- _Given data_:
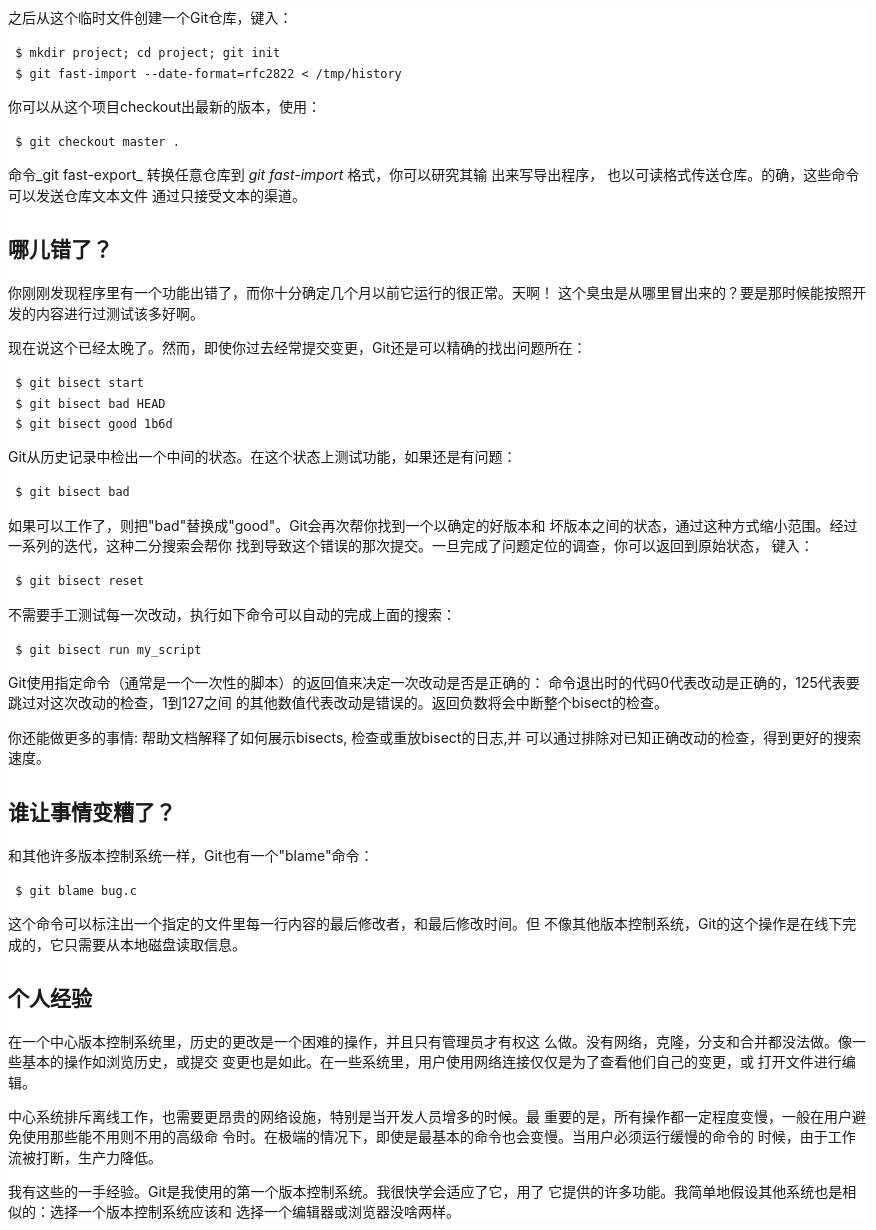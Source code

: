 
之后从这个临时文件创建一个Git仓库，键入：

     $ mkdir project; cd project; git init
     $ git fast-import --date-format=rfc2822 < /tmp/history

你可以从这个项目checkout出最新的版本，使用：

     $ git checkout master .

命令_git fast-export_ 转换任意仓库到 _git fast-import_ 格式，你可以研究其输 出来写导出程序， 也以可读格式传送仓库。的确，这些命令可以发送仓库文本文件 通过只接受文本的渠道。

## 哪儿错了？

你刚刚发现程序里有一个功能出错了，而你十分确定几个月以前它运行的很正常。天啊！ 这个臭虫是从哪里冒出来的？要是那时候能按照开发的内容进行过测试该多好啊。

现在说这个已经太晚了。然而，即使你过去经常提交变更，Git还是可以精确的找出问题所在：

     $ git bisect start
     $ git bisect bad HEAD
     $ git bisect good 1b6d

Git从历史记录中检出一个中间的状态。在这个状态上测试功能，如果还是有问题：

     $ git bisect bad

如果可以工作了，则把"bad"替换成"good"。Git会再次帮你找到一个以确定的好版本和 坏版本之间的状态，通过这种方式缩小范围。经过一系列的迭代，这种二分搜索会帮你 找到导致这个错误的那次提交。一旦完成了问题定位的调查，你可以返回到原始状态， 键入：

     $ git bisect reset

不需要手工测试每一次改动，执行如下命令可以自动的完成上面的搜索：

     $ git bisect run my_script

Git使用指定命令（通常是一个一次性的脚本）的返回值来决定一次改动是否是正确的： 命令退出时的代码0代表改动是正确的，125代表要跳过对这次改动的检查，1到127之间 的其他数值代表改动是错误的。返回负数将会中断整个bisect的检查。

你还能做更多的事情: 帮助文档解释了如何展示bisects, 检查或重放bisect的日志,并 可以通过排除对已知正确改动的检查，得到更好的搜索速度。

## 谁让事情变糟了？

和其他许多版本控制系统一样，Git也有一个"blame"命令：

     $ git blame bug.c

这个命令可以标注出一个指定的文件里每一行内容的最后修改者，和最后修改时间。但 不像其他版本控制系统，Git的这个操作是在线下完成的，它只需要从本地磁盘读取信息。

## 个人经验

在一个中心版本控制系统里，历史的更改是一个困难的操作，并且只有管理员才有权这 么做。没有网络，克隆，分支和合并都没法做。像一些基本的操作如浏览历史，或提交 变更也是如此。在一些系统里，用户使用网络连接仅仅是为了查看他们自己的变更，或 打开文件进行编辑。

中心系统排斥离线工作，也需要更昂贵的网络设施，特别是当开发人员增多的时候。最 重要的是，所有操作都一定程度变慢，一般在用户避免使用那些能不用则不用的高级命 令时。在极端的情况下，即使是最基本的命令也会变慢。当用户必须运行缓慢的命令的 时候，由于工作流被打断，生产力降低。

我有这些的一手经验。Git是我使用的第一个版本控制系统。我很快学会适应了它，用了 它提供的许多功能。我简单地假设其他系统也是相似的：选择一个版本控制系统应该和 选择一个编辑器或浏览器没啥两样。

- _Work instruction_:
Your response should be the exact lines running from the one with "bisect good 1b6d" to the final line of the material above.

- _Problem solution_:
     $ git bisect good 1b6d

Git从历史记录中检出一个中间的状态。在这个状态上测试功能，如果还是有问题：

     $ git bisect bad

如果可以工作了，则把"bad"替换成"good"。Git会再次帮你找到一个以确定的好版本和 坏版本之间的状态，通过这种方式缩小范围。经过一系列的迭代，这种二分搜索会帮你 找到导致这个错误的那次提交。一旦完成了问题定位的调查，你可以返回到原始状态， 键入：

     $ git bisect reset

不需要手工测试每一次改动，执行如下命令可以自动的完成上面的搜索：

     $ git bisect run my_script

Git使用指定命令（通常是一个一次性的脚本）的返回值来决定一次改动是否是正确的： 命令退出时的代码0代表改动是正确的，125代表要跳过对这次改动的检查，1到127之间 的其他数值代表改动是错误的。返回负数将会中断整个bisect的检查。

你还能做更多的事情: 帮助文档解释了如何展示bisects, 检查或重放bisect的日志,并 可以通过排除对已知正确改动的检查，得到更好的搜索速度。

## 谁让事情变糟了？

和其他许多版本控制系统一样，Git也有一个"blame"命令：

     $ git blame bug.c

这个命令可以标注出一个指定的文件里每一行内容的最后修改者，和最后修改时间。但 不像其他版本控制系统，Git的这个操作是在线下完成的，它只需要从本地磁盘读取信息。

## 个人经验

在一个中心版本控制系统里，历史的更改是一个困难的操作，并且只有管理员才有权这 么做。没有网络，克隆，分支和合并都没法做。像一些基本的操作如浏览历史，或提交 变更也是如此。在一些系统里，用户使用网络连接仅仅是为了查看他们自己的变更，或 打开文件进行编辑。

中心系统排斥离线工作，也需要更昂贵的网络设施，特别是当开发人员增多的时候。最 重要的是，所有操作都一定程度变慢，一般在用户避免使用那些能不用则不用的高级命 令时。在极端的情况下，即使是最基本的命令也会变慢。当用户必须运行缓慢的命令的 时候，由于工作流被打断，生产力降低。

我有这些的一手经验。Git是我使用的第一个版本控制系统。我很快学会适应了它，用了 它提供的许多功能。我简单地假设其他系统也是相似的：选择一个版本控制系统应该和 选择一个编辑器或浏览器没啥两样。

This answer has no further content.